== Aim of the task ==
In the entries below, filter for the word "from" and copy every matching line.

_ _ _ _ _ _ _

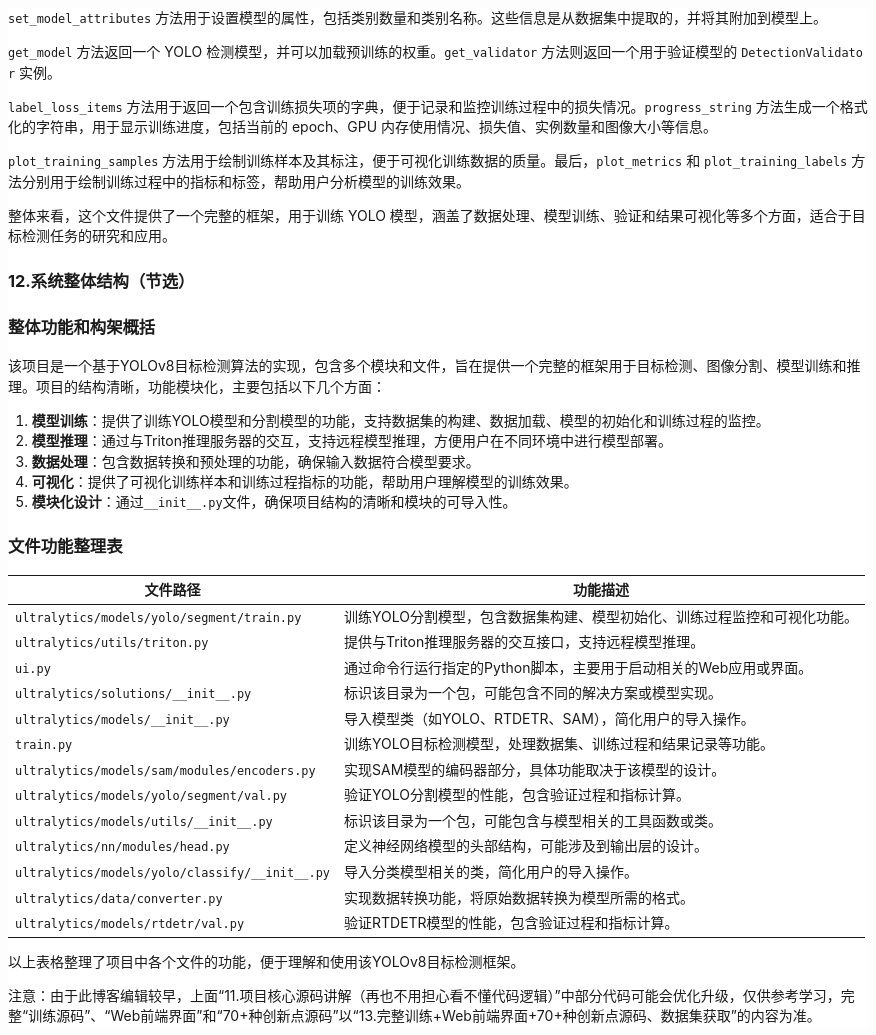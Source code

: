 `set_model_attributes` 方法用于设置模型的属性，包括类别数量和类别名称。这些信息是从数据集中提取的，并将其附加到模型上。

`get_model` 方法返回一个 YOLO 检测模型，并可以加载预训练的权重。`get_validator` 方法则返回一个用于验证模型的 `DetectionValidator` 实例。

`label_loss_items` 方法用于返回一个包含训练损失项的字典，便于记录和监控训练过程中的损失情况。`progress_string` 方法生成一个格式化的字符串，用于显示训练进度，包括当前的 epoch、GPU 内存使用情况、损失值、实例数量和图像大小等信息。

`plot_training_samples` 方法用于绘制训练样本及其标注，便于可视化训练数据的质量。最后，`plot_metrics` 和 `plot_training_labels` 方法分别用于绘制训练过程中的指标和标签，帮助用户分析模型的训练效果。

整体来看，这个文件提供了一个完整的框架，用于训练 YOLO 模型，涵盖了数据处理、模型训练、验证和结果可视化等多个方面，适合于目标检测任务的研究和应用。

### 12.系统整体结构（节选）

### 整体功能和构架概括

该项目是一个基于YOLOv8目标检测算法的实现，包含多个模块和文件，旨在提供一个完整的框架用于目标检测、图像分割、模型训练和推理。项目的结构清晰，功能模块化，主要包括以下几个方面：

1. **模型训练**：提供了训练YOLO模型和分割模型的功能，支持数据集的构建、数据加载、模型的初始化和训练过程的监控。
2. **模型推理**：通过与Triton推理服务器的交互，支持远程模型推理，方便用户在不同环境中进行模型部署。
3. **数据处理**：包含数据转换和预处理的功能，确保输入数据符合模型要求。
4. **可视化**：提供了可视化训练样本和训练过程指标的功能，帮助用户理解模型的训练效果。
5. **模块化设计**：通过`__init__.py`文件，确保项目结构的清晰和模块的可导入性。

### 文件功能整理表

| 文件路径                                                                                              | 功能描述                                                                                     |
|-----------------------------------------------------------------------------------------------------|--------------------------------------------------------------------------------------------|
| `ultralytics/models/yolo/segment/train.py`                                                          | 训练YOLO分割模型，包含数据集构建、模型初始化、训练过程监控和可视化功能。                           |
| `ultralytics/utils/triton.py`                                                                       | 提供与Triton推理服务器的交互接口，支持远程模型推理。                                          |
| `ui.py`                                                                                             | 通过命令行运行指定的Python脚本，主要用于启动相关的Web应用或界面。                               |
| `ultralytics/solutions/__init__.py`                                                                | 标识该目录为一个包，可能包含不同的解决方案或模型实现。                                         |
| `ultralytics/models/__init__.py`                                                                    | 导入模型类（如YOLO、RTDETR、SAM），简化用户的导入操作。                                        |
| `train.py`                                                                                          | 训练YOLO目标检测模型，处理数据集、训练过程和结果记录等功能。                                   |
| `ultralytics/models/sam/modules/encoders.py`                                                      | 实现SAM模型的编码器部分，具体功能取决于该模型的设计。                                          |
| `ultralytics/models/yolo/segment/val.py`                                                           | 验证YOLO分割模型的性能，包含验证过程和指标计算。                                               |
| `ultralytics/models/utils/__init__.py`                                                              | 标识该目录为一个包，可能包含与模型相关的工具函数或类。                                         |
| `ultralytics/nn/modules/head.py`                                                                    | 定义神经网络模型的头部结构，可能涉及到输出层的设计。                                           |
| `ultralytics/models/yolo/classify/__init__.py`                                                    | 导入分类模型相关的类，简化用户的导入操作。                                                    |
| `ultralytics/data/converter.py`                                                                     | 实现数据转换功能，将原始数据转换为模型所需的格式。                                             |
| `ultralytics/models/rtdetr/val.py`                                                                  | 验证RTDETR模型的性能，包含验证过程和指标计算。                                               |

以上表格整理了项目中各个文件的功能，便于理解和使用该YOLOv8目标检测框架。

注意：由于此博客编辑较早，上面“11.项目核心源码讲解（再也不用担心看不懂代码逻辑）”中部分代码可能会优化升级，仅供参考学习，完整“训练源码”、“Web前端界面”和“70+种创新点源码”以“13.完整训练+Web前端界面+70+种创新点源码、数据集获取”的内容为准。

_ _ _ _ _ _ _

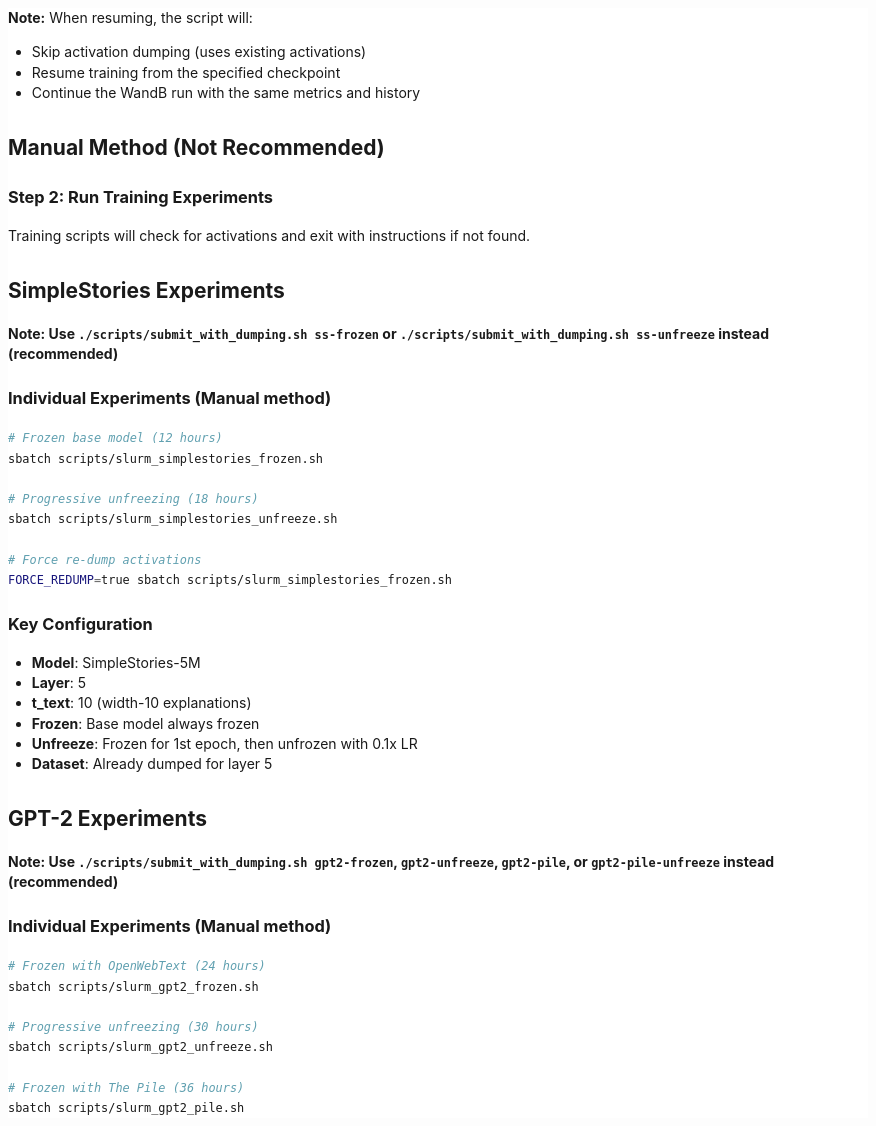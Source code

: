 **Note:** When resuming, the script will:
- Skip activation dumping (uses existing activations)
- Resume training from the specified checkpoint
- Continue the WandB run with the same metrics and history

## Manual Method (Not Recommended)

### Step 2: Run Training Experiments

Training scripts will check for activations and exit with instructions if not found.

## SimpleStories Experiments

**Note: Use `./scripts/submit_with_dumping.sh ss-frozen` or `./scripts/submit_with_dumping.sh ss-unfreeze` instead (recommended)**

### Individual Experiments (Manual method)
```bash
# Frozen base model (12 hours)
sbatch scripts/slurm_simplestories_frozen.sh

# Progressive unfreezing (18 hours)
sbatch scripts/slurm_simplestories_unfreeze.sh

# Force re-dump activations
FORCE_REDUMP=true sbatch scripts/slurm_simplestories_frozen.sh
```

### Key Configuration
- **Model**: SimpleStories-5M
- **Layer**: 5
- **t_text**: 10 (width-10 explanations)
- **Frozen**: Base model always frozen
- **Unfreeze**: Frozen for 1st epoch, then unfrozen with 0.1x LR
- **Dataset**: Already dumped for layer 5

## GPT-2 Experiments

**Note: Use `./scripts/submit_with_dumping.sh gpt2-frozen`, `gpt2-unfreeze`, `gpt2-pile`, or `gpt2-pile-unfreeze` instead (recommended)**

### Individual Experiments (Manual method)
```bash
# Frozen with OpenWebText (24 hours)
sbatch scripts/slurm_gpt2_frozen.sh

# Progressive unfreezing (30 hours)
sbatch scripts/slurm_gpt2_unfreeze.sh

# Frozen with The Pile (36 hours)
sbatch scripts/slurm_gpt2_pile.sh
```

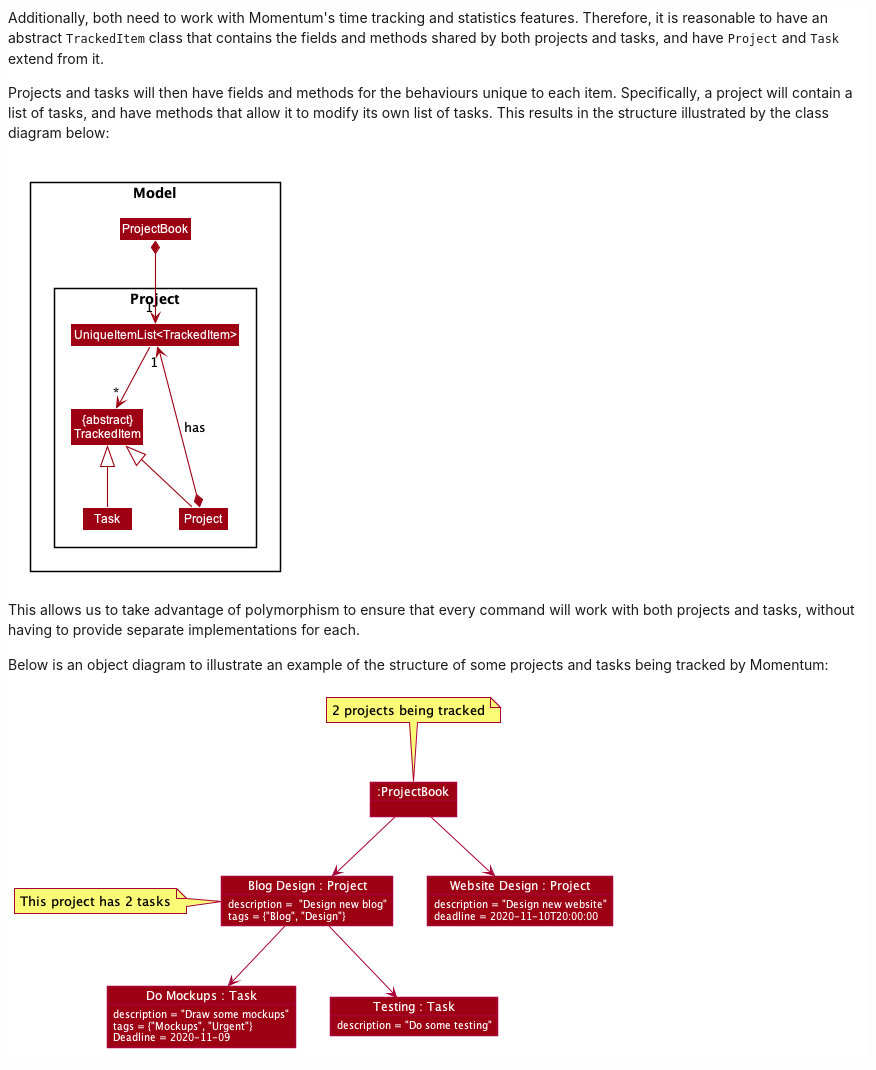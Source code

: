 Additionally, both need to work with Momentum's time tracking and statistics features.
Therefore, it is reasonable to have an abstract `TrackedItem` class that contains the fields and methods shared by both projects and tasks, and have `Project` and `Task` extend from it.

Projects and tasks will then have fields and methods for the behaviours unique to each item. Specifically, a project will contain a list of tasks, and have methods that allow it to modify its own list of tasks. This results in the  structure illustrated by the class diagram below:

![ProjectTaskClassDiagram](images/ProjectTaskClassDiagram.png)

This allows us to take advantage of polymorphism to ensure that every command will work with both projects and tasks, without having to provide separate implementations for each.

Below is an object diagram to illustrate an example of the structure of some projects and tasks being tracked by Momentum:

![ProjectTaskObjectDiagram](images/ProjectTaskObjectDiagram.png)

_ _ _ _ _ _ _

== Reply ==
- Resume training from the specified checkpoint
Therefore, it is reasonable to have an abstract `TrackedItem` class that contains the fields and methods shared by both projects and tasks, and have `Project` and `Task` extend from it.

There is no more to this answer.